Kim Seungryong, Min Dongbo, Ham Bumsub, Lin Stephen, Sohn Kwanghoon
IEEE Trans Pattern Anal Mach Intell. 2019 Mar;41(3):581-595. doi: 10.1109/TPAMI.2018.2803169. Epub 2018 Feb 7.
We present a descriptor, called fully convolutional self-similarity (FCSS), for dense semantic correspondence. Unlike traditional dense correspondence approaches for estimating depth or optical flow, semantic correspondence estimation poses additional challenges due to intra-class appearance and shape variations among different instances within the same object or scene category. To robustly match points across semantically similar images, we formulate FCSS using local self-similarity (LSS), which is inherently insensitive to intra-class appearance variations. LSS is incorporated through a proposed convolutional self-similarity (CSS) layer, where the sampling patterns and the self-similarity measure are jointly learned in an end-to-end and multi-scale manner. Furthermore, to address shape variations among different object instances, we propose a convolutional affine transformer (CAT) layer that estimates explicit affine transformation fields at each pixel to transform the sampling patterns and corresponding receptive fields. As training data for semantic correspondence is rather limited, we propose to leverage object candidate priors provided in most existing datasets and also correspondence consistency between object pairs to enable weakly-supervised learning. Experiments demonstrate that FCSS significantly outperforms conventional handcrafted descriptors and CNN-based descriptors on various benchmarks.
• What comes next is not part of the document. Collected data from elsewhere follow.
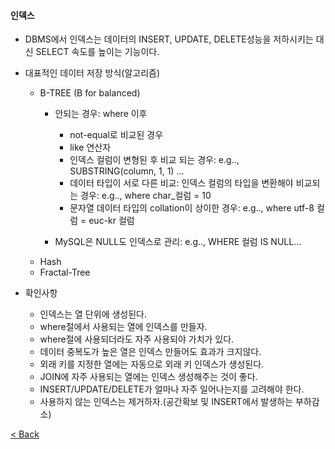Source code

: #### 인덱스
 * DBMS에서 인덱스는 데이터의 INSERT, UPDATE, DELETE성능을 저하시키는 대신 SELECT 속도를 높이는 기능이다.  
 * 대표적인 데이터 저장 방식(알고리즘)  
    * B-TREE (B for balanced)  
      * 안되는 경우: where 이후
         * not-equal로 비교된 경우
         * like 연산자
         * 인덱스 컬럼이 변형된 후 비교 되는 경우: e.g.., SUBSTRING(column, 1, 1) ...
         * 데이터 타입이 서로 다른 비교: 인덱스 컬럼의 타입을 변환해야 비교되는 경우: e.g.., where char_컬럼 = 10
         * 문자열 데이터 타입의 collation이 상이한 경우: e.g..,  where utf-8 컬럼 = euc-kr 컬럼  
           
       * MySQL은 NULL도 인덱스로 관리: e.g.., WHERE 컬럼 IS NULL...
    * Hash
    * Fractal-Tree  
  
  * 확인사항  
      * 인덱스는 열 단위에 생성된다.  
      * where절에서 사용되는 열에 인덱스를 만들자.  
      * where절에 사용되더라도 자주 사용되야 가치가 있다.  
      * 데이터 중복도가 높은 열은 인덱스 만들어도 효과가 크지않다.  
      * 외래 키를 지정한 열에는 자동으로 외래 키 인덱스가 생성된다.
      * JOIN에 자주 사용되는 열에는 인덱스 생성해주는 것이 좋다.  
      * INSERT/UPDATE/DELETE가 얼마나 자주 일어나는지를 고려해야 한다.  
      * 사용하지 않는 인덱스는 제거하자.(공간확보 및 INSERT에서 발생하는 부하감소)  
    
 [< Back](https://git.io/JL704)
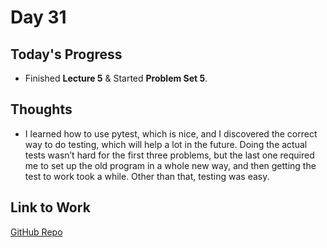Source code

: # Day 31

## Today's Progress
- Finished **Lecture 5** & Started **Problem Set 5**.

## Thoughts
- I learned how to use pytest, which is nice, and I discovered the correct way to do testing, which will help a lot in the future. Doing the actual tests wasn’t hard for the first three problems, but the last one required me to set up the old program in a whole new way, and then getting the test to work took a while. Other than that, testing was easy.

## Link to Work
[GitHub Repo](https://github.com/V-Paritosh/CS50-Python)
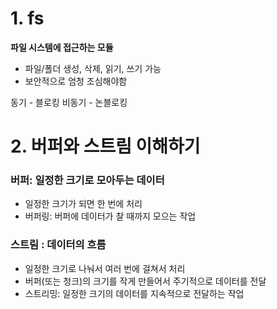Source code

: # 1. fs

**파일 시스템에 접근하는 모듈**

- 파일/폴더 생성, 삭제, 읽기, 쓰기 가능
- 보안적으로 엄청 조심해야함

동기 - 블로킹
비동기 - 논블로킹

# 2. 버퍼와 스트림 이해하기

### 버퍼: 일정한 크기로 모아두는 데이터

- 일정한 크기가 되면 한 번에 처리
- 버퍼링: 버퍼에 데이터가 찰 때까지 모으는 작업

### 스트림 : 데이터의 흐름

- 일정한 크기로 나눠서 여러 번에 걸쳐서 처리
- 버퍼(또는 청크)의 크기를 작게 만들어서 주기적으로 데이터를 전달
- 스트리밍: 일정한 크기의 데이터를 지속적으로 전달하는 작업
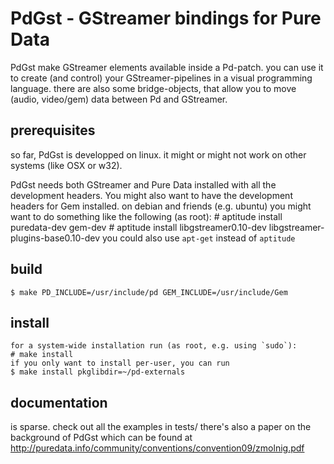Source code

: PdGst - GStreamer bindings for Pure Data
========================================

PdGst make GStreamer elements available inside a Pd-patch.
you can use it to create (and control) your GStreamer-pipelines in a visual
programming language.
there are also some bridge-objects, that allow you to move (audio, video/gem)
data between Pd and GStreamer.

prerequisites
-------------
so far, PdGst is developped on linux. it might or might not work on other
systems (like OSX or w32).

PdGst needs both GStreamer and Pure Data installed with all the development
headers. You might also want to have the development headers for Gem
installed.
on debian and friends (e.g. ubuntu) you might want to do something like the
following (as root):
    # aptitude install puredata-dev gem-dev
    # aptitude install libgstreamer0.10-dev libgstreamer-plugins-base0.10-dev
you could also use `apt-get` instead of `aptitude`


build
-----
    $ make PD_INCLUDE=/usr/include/pd GEM_INCLUDE=/usr/include/Gem

install
-------
    for a system-wide installation run (as root, e.g. using `sudo`):
    # make install
    if you only want to install per-user, you can run
    $ make install pkglibdir=~/pd-externals


documentation
-------------
is sparse.
check out all the examples in tests/
there's also a paper on the background of PdGst which can be found at
  http://puredata.info/community/conventions/convention09/zmolnig.pdf

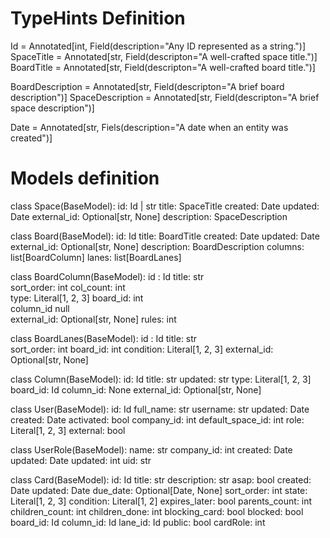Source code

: # TypeHints Definition
Id = Annotated[int, Field(description="Any ID represented as a string.")]
SpaceTitle = Annotated[str, Field(descripton="A well-crafted space title.")]
BoardTitle = Annotated[str, Field(descripton="A well-crafted board title.")]

BoardDescription = Annotated[str, Field(descripton="A brief board description")]
SpaceDescription = Annotated[str, Field(descripton="A brief space description")]

Date = Annotated[str, Fiels(description="A date when an entity was created")]


# Models definition

class Space(BaseModel):
    id: Id | str
    title: SpaceTitle
    created: Date
    updated: Date
    external_id: Optional[str, None]
    description: SpaceDescription

class Board(BaseModel):
    id: Id
    title: BoardTitle
    created: Date
    updated: Date
    external_id: Optional[str, None]
    description: BoardDescription
    columns: list[BoardColumn]
    lanes: list[BoardLanes]

class BoardColumn(BaseModel):
    id : Id	
    title: str	
    sort_order: int
    col_count: int	
    type: Literal[1, 2, 3]
    board_id: int	 
    column_id	null	
    external_id: Optional[str, None]
    rules: int


class BoardLanes(BaseModel):
    id : Id	
    title: str	
    sort_order: int
    board_id: int
    condition: Literal[1, 2, 3]
    external_id: Optional[str, None]

class Column(BaseModel):
    id: Id
    title: str
    updated: str
    type: Literal[1, 2, 3]
    board_id: Id
    column_id: None
    external_id: Optional[str, None]


class User(BaseModel):
    id: Id
    full_name: str
    username: str
    updated: Date
    created: Date
    activated: bool
    company_id: int
    default_space_id: int
    role: Literal[1, 2, 3]
    external: bool


class UserRole(BaseModel):
    name: str
    company_id: int
    created: Date
    updated: Date
    updated: int
    uid: str


class Card(BaseModel):
    id: Id
    title: str
    description: str
    asap: bool
    created: Date
    updated: Date
    due_date: Optional[Date, None]
    sort_order: int
    state: Literal[1, 2, 3]
    condition: Literal[1, 2]
    expires_later: bool
    parents_count: int
    children_count: int
    children_done: int
    blocking_card: bool
    blocked: bool
    board_id: Id
    column_id: Id
    lane_id: Id
    public: bool
    cardRole: int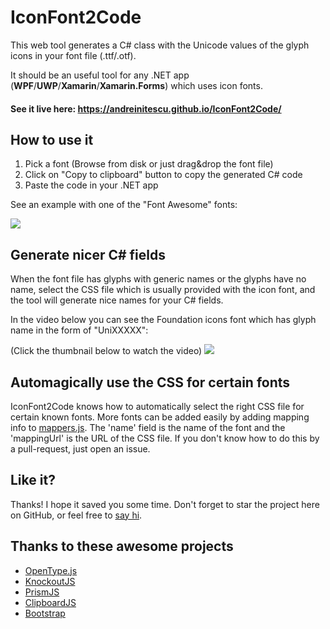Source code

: IconFont2Code
===================

This web tool generates a C# class with the Unicode values of the glyph icons in your font file (.ttf/.otf). 

It should be an useful tool for any .NET app (**WPF**/**UWP**/**Xamarin**/**Xamarin.Forms**) which uses icon fonts.

#### **See it live here**: https://andreinitescu.github.io/IconFont2Code/

## How to use it

1. Pick a font (Browse from disk or just drag&drop the font file)
2. Click on "Copy to clipboard" button to copy the generated C# code
3. Paste the code in your .NET app

See an example with one of the "Font Awesome" fonts:

![](https://github.com/andreinitescu/IconFont2Code/blob/master/readmefiles/example1.gif)


## Generate nicer C# fields

When the font file has glyphs with generic names or the glyphs have no name, select the CSS file which is usually provided with the icon font, and the tool will generate nice names for your C# fields.

In the video below you can see the Foundation icons font which has glyph name in the form of "UniXXXXX":

(Click the thumbnail below to watch the video)
[![](https://github.com/andreinitescu/IconFont2Code/blob/master/readmefiles/example2.jpg)](https://youtu.be/HF6VLaAYSa4)

## Automagically use the CSS for certain fonts

IconFont2Code knows how to automatically select the right CSS file for certain known fonts. More fonts can be added easily by adding mapping info to [mappers.js](https://github.com/andreinitescu/IconFont2Code/blob/master/js/mappers.js). The 'name' field is the name of the font and the 'mappingUrl' is the URL of the CSS file. If you don't know how to do this by a pull-request, just open an issue.

## Like it?

Thanks! I hope it saved you some time. Don't forget to star the project here on GitHub, or feel free to [say hi](https://twitter.com/nitescua).

## Thanks to these awesome projects

* [OpenType.js](https://github.com/opentypejs/opentype.js)
* [KnockoutJS](https://knockoutjs.com/)
* [PrismJS](https://prismjs.com/)
* [ClipboardJS](https://clipboardjs)
* [Bootstrap](https://getbootstrap.com/)
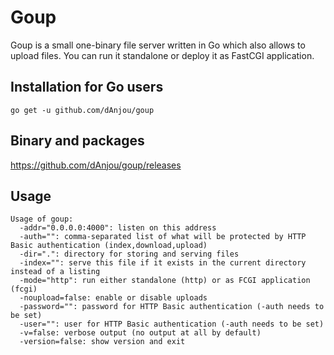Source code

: Goup
====

Goup is a small one-binary file server written in Go which also allows to upload
files. You can run it standalone or deploy it as FastCGI application.

## Installation for Go users

`go get -u github.com/dAnjou/goup`

## Binary and packages

https://github.com/dAnjou/goup/releases

## Usage

	Usage of goup:
	  -addr="0.0.0.0:4000": listen on this address
	  -auth="": comma-separated list of what will be protected by HTTP Basic authentication (index,download,upload)
	  -dir=".": directory for storing and serving files
	  -index="": serve this file if it exists in the current directory instead of a listing
	  -mode="http": run either standalone (http) or as FCGI application (fcgi)
	  -noupload=false: enable or disable uploads
	  -password="": password for HTTP Basic authentication (-auth needs to be set)
	  -user="": user for HTTP Basic authentication (-auth needs to be set)
	  -v=false: verbose output (no output at all by default)
	  -version=false: show version and exit
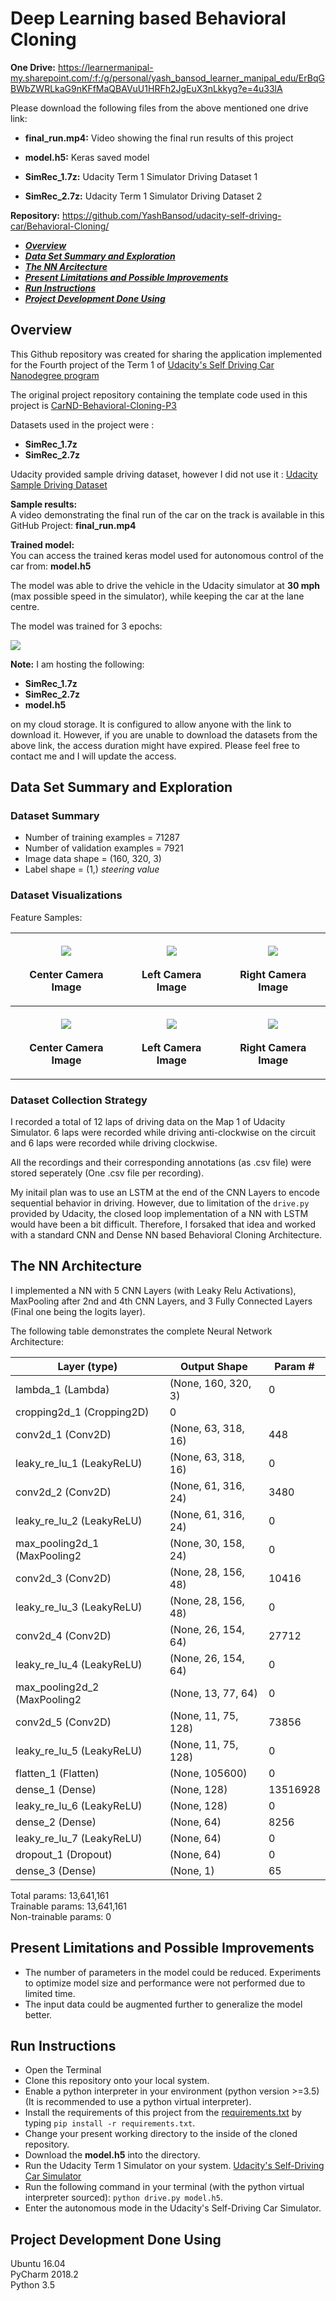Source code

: # **Deep Learning based Behavioral Cloning** 

**One Drive:** https://learnermanipal-my.sharepoint.com/:f:/g/personal/yash_bansod_learner_manipal_edu/ErBqGBWbZWRLkaG9nKFfMaQBAVuU1HRFh2JgEuX3nLkkyg?e=4u33lA  

Please download the following files from the above mentioned one drive link:

- **final_run.mp4:** Video showing the final run results of this project

- **model.h5:** Keras saved model  

- **SimRec_1.7z:** Udacity Term 1 Simulator Driving Dataset 1

- **SimRec_2.7z:** Udacity Term 1 Simulator Driving Dataset 2

   

**Repository:** https://github.com/YashBansod/udacity-self-driving-car/Behavioral-Cloning/



- [**_Overview_**](#overview)  
- [**_Data Set Summary and Exploration_**](#data-set-summary-and-exploration)  
- [**_The NN Arcitecture_**](#the-nn-architecture)  
- [**_Present Limitations and Possible Improvements_**](#present-limitations-and-possible-improvements)  
- [**_Run Instructions_**](#run-instructions)  
- [**_Project Development Done Using_**](#project-development-done-using)  

## Overview
This Github repository was created for sharing the application implemented for the Fourth project of the Term 1 of 
[Udacity's Self Driving Car Nanodegree program](https://in.udacity.com/course/self-driving-car-engineer-nanodegree--nd013)

The original project repository containing the template code used in this project is 
[CarND-Behavioral-Cloning-P3](https://github.com/udacity/CarND-Behavioral-Cloning-P3)

Datasets used in the project were : 
- **SimRec_1.7z**
- **SimRec_2.7z**

Udacity provided sample driving dataset, however I did not use it : [Udacity Sample Driving Dataset](https://d17h27t6h515a5.cloudfront.net/topher/2016/December/584f6edd_data/data.zip)  

**Sample results:**  
A video demonstrating the final run of the car on the track is available in this GitHub Project: **final_run.mp4**  

**Trained model:**  
You can access the trained keras model used for autonomous control of the car from: **model.h5**

The model was able to drive the vehicle in the Udacity simulator at **30 mph** (max possible speed in the simulator), while keeping the car at the lane centre.  

The model was trained for 3 epochs:  
<div><span class="image fit"><img src="./write_up/training_loss_viz.png"></span></div>  

**Note:** I am hosting the following:  
- **SimRec_1.7z**
- **SimRec_2.7z**
- **model.h5**

on my cloud storage. It is configured to allow anyone with the link to download it. However, if you are unable to download the datasets from the above link, the access duration might have expired. Please feel free to contact me and I will update the access.  

## Data Set Summary and Exploration
### Dataset Summary
- Number of training examples = 71287  
- Number of validation examples = 7921  
- Image data shape = (160, 320, 3)  
- Label shape = (1,) _steering value_

### Dataset Visualizations
Feature Samples:  
<div class="table-wrapper">
<table class="alt">
    <tr>
      <th>
        <p align="center">
             <div><span class="image fit"><img src="./write_up/center_2019_06_08_17_45_31_058.jpg" ></span></div>
             <br>Center Camera Image
        </p>
      </th>
      <th>
        <p align="center">
             <div><span class="image fit"><img src="./write_up/left_2019_06_08_17_45_31_058.jpg"></span></div>
             <br>Left Camera Image
        </p>
      </th>
      <th>
        <p align="center">
             <div><span class="image fit"><img src="./write_up/right_2019_06_08_17_45_31_058.jpg" ></span></div>
             <br>Right Camera Image
        </p>
      </th>
    </tr>
    <tr>
      <th>
        <p align="center">
             <div><span class="image fit"><img src="./write_up/center_2019_06_08_18_08_00_806.jpg" ></span></div>
             <br>Center Camera Image
        </p>
      </th>
      <th>
        <p align="center">
             <div><span class="image fit"><img src="./write_up/left_2019_06_08_18_08_00_806.jpg"></span></div>
             <br>Left Camera Image
        </p>
      </th>
      <th>
        <p align="center">
             <div><span class="image fit"><img src="./write_up/right_2019_06_08_18_08_00_806.jpg" ></span></div>
             <br>Right Camera Image
        </p>
      </th>
    </tr>
</table>
</div>

### Dataset Collection Strategy
I recorded a total of 12 laps of driving data on the Map 1 of Udacity Simulator. 6 laps were recorded while driving anti-clockwise on the circuit and 6 laps were recorded while driving clockwise.  

All the recordings and their corresponding annotations (as .csv file) were stored seperately (One .csv file per recording).  

My initail plan was to use an LSTM at the end of the CNN Layers to encode sequential behavior in driving. However, due to limitation of the `drive.py` provided by Udacity, the closed loop implementation of a NN with LSTM would have been a bit difficult. Therefore, I forsaked that idea and worked with a standard CNN and Dense NN based Behavioral Cloning Architecture.  

## The NN Architecture

I implemented a NN with 5 CNN Layers (with Leaky Relu Activations), MaxPooling after 2nd and 4th CNN Layers, and 3 Fully Connected Layers (Final one being the logits layer).  

The following table demonstrates the complete Neural Network Architecture:

Layer (type)                    | Output Shape          |    Param #  |  
| ----------------------------- | --------------------- | ----------- |
| lambda_1 (Lambda)             | (None, 160, 320, 3)   |       0     | 
| cropping2d_1 (Cropping2D)     |           0           |             | 
| conv2d_1 (Conv2D)             | (None, 63, 318, 16)   |      448    | 
| leaky_re_lu_1 (LeakyReLU)     | (None, 63, 318, 16)   |       0     | 
| conv2d_2 (Conv2D)             | (None, 61, 316, 24)   |      3480   | 
| leaky_re_lu_2 (LeakyReLU)     | (None, 61, 316, 24)   |       0     | 
| max_pooling2d_1 (MaxPooling2  | (None, 30, 158, 24)   |       0     | 
| conv2d_3 (Conv2D)             | (None, 28, 156, 48)   |     10416   | 
| leaky_re_lu_3 (LeakyReLU)     | (None, 28, 156, 48)   |       0     | 
| conv2d_4 (Conv2D)             | (None, 26, 154, 64)   |     27712   | 
| leaky_re_lu_4 (LeakyReLU)     | (None, 26, 154, 64)   |       0     | 
| max_pooling2d_2 (MaxPooling2  | (None, 13, 77, 64)    |       0     | 
| conv2d_5 (Conv2D)             | (None, 11, 75, 128)   |     73856   | 
| leaky_re_lu_5 (LeakyReLU)     | (None, 11, 75, 128)   |       0     | 
| flatten_1 (Flatten)           | (None, 105600)        |       0     | 
| dense_1 (Dense)               | (None, 128)           |   13516928  | 
| leaky_re_lu_6 (LeakyReLU)     | (None, 128)           |       0     | 
| dense_2 (Dense)               | (None, 64)            |     8256    | 
| leaky_re_lu_7 (LeakyReLU)     | (None, 64)            |       0     | 
| dropout_1 (Dropout)           | (None, 64)            |       0     | 
| dense_3 (Dense)               | (None, 1)             |     65      | 

Total params: 13,641,161  
Trainable params: 13,641,161  
Non-trainable params: 0  


## Present Limitations and Possible Improvements
- The number of parameters in the model could be reduced. Experiments to optimize model size and performance were not performed due to limited time.
- The input data could be augmented further to generalize the model better.

## Run Instructions
- Open the Terminal
- Clone this repository onto your local system.
- Enable a python interpreter in your environment (python version >=3.5) (It is recommended to use a python virtual interpreter).
- Install the requirements of this project from the [requirements.txt](./requirements.txt) by typing `pip install -r requirements.txt`.
- Change your present working directory to the inside of the cloned repository.
- Download the **model.h5** into the directory.  
- Run the Udacity Term 1 Simulator on your system. [Udacity's Self-Driving Car Simulator](https://github.com/udacity/self-driving-car-sim)  
- Run the following command in your terminal (with the python virtual interpreter sourced): `python drive.py model.h5`.  
- Enter the autonomous mode in the Udacity's Self-Driving Car Simulator.

## Project Development Done Using
Ubuntu 16.04  
PyCharm 2018.2  
Python 3.5  
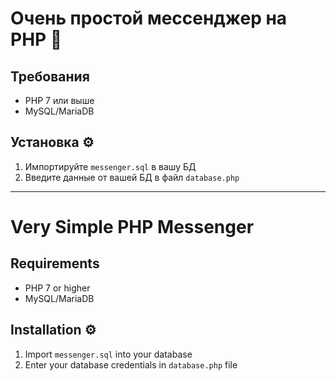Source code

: # Очень простой мессенджер на PHP 🐘

## Требования
- PHP 7 или выше
- MySQL/MariaDB

## Установка ⚙️
1. Импортируйте `messenger.sql` в вашу БД
2. Введите данные от вашей БД в файл `database.php`

---

# Very Simple PHP Messenger

## Requirements
- PHP 7 or higher
- MySQL/MariaDB

## Installation ⚙️
1. Import `messenger.sql` into your database
2. Enter your database credentials in `database.php` file
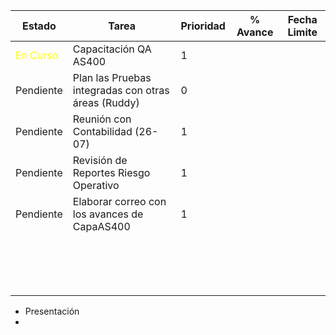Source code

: 
| Estado                                 | Tarea                                               | Prioridad | % Avance | Fecha Limite |
| -------------------------------------- | --------------------------------------------------- | --------- | -------- | ------------ |
| <font color = "yellow">En Curso</font> | Capacitación QA AS400                               | 1         |          |              |
| Pendiente                              | Plan las Pruebas integradas con otras áreas (Ruddy) | 0         |          |              |
| Pendiente                              | Reunión con Contabilidad (26-07)                    | 1         |          |              |
| Pendiente                              | Revisión de Reportes Riesgo Operativo               | 1         |          |              |
| Pendiente                              | Elaborar correo con los avances de CapaAS400        | 1         |          |              |
|                                        |                                                     |           |          |              |
|                                        |                                                     |           |          |              |
|                                        |                                                     |           |          |              |
|                                        |                                                     |           |          |              |
|                                        |                                                     |           |          |              |
|                                        |                                                     |           |          |              |
|                                        |                                                     |           |          |              |
|                                        |                                                     |           |          |              |
|                                        |                                                     |           |          |              |
|                                        |                                                     |           |          |              |
|                                        |                                                     |           |          |              |
|                                        |                                                     |           |          |              |
|                                        |                                                     |           |          |              |
|                                        |                                                     |           |          |              |
|                                        |                                                     |           |          |              |
|                                        |                                                     |           |          |              |


- Presentación
- 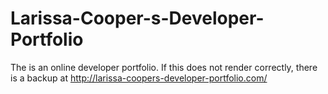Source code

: # Larissa-Cooper-s-Developer-Portfolio
The is an online developer portfolio.  If this does not render correctly, there is a backup at http://larissa-coopers-developer-portfolio.com/
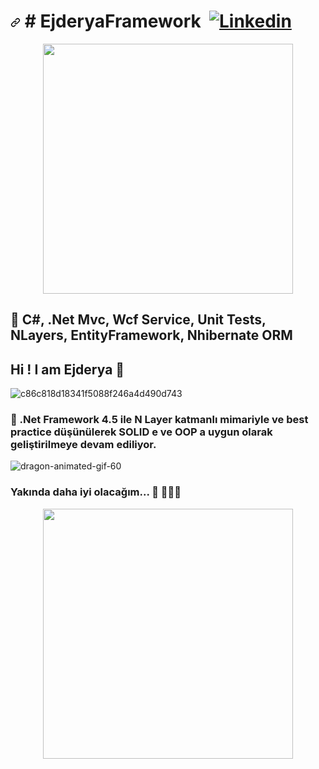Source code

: <h1><a id="user-content-color--" class="anchor" aria-hidden="true" href="#color--"><svg class="octicon octicon-link" viewBox="0 0 16 16" version="1.1" width="16" height="16" aria-hidden="true"><path fill-rule="evenodd" d="M7.775 3.275a.75.75 0 001.06 1.06l1.25-1.25a2 2 0 112.83 2.83l-2.5 2.5a2 2 0 01-2.83 0 .75.75 0 00-1.06 1.06 3.5 3.5 0 004.95 0l2.5-2.5a3.5 3.5 0 00-4.95-4.95l-1.25 1.25zm-4.69 9.64a2 2 0 010-2.83l2.5-2.5a2 2 0 012.83 0 .75.75 0 001.06-1.06 3.5 3.5 0 00-4.95 0l-2.5 2.5a3.5 3.5 0 004.95 4.95l1.25-1.25a.75.75 0 00-1.06-1.06l-1.25 1.25a2 2 0 01-2.83 0z"></path></svg></a> # EjderyaFramework <a href="https://github.com/fatih/color/actions"><img src="https://github.com/fatih/color/workflows/build/badge.svg" alt="" style="max-width:100%;"></a> <a href="https://pkg.go.dev/github.com/fatih/color" rel="nofollow"><img src="https://camo.githubusercontent.com/a640060291033ca59a91868a40c3b60c534b7ca7f2d1d9d56ee1d2f641357090/68747470733a2f2f706b672e676f2e6465762f62616467652f6769746875622e636f6d2f66617469682f636f6c6f72" alt="Linkedin" data-canonical-src="https://pkg.go.dev/badge/github.com/fatih/color" style="max-width:100%;"></a></h1>

<p align="center">
  <img src="https://user-images.githubusercontent.com/36550960/108236087-2ca07380-714f-11eb-823e-ad114b61026c.gif?raw=true"  width="400" height="400 alt="Sublime's custom image"/> 
</p>

## 🌱 C#, .Net Mvc, Wcf Service, Unit Tests, NLayers, EntityFramework, Nhibernate ORM


## Hi ! I am Ejderya 👋

![c86c818d18341f5088f246a4d490d743](https://user-images.githubusercontent.com/36550960/107993599-7bc99580-6fe3-11eb-8086-1781ee2c5021.gif)


### 🔭 .Net Framework 4.5 ile N Layer katmanlı mimariyle ve best practice düşünülerek SOLID e ve  OOP a uygun  olarak geliştirilmeye devam ediliyor.

![dragon-animated-gif-60](https://user-images.githubusercontent.com/36550960/107993907-3a85b580-6fe4-11eb-9ffb-8544b5948278.gif)

### Yakında daha iyi olacağım... 🚀 👨🏾‍🚀

<p align="center">
  <img src="https://user-images.githubusercontent.com/36550960/108242951-34174b00-7156-11eb-8d08-851cb10ff56c.gif?raw=true"  width="400" height="400  image"/> 
</p>
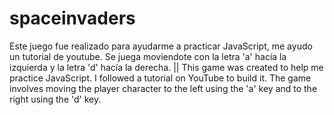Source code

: # spaceinvaders 
Este juego fue realizado para ayudarme a practicar JavaScript, me ayudo un tutorial de youtube. Se juega moviendote con la letra 'a' hacía la izquierda y la letra 'd' hacía la derecha. || This game was created to help me practice JavaScript. I followed a tutorial on YouTube to build it. The game involves moving the player character to the left using the 'a' key and to the right using the 'd' key.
我们提出了一种用于密集语义对应关系的描述符,称为全卷积自相似性(FCSS)。与用于估计深度或光流的传统密集对应方法不同,语义对应估计由于同一对象或场景类别中不同实例之间的类内外观和形状变化而带来了额外的挑战。为了在语义相似的图像之间稳健地匹配点,我们使用局部自相似性(LSS)来制定FCSS,它本质上对类内外观变化不敏感。通过提出的卷积自相似性(CSS)层纳入LSS,其中采样模式和自相似性度量以端到端和多尺度的方式联合学习。此外,为了解决不同对象实例之间的形状变化,我们提出了一种卷积仿射变换(CAT)层,该层在每个像素处估计显式仿射变换场,以变换采样模式和相应的感受野。由于语义对应关系的训练数据相当有限,我们建议利用大多数现有数据集中提供的对象候选先验以及对象对之间的对应一致性来实现弱监督学习。实验表明,在各种基准测试中,FCSS显著优于传统的手工描述符和基于CNN的描述符。